* **Work to complete**:
Wherever the word "detection" appears in a line of the data, that line should be copied.

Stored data
***
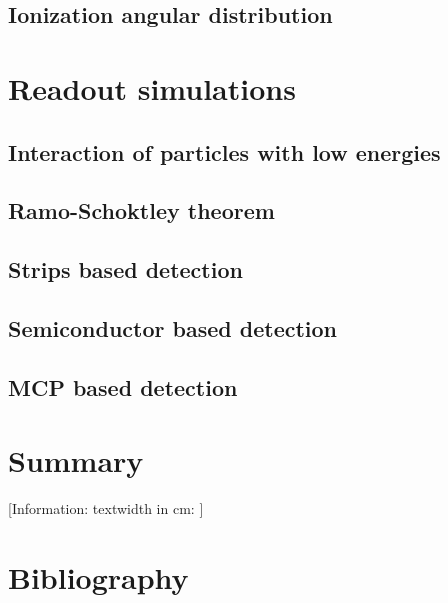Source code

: \begin{refsection}
	\subsection{Ionization angular distribution}

	\section{Readout simulations}
	\subsection{Interaction of particles with low energies}
	
	\subsection{Ramo-Schoktley theorem}
	\cite[]{Ramo_1939}\cite[]{Shockley_1938}\cite[]{Cavalleri1971}\cite[]{Jen1941}
	\subsection{Strips based detection}
	\subsection{Semiconductor based detection}
	\subsection{MCP based detection}

	\section{Summary}
	\label{ch3:Summary}
	[Information: textwidth in cm: \prntlen{\textwidth}]

	\cleardoublepage
	\section{Bibliography}
	\label{ch3:bib}
	\printbibliography[heading=subbibliography]

\end{refsection}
***
* **Your response**:
	\subsection{Strips based detection}
	\subsection{Semiconductor based detection}
	\subsection{MCP based detection}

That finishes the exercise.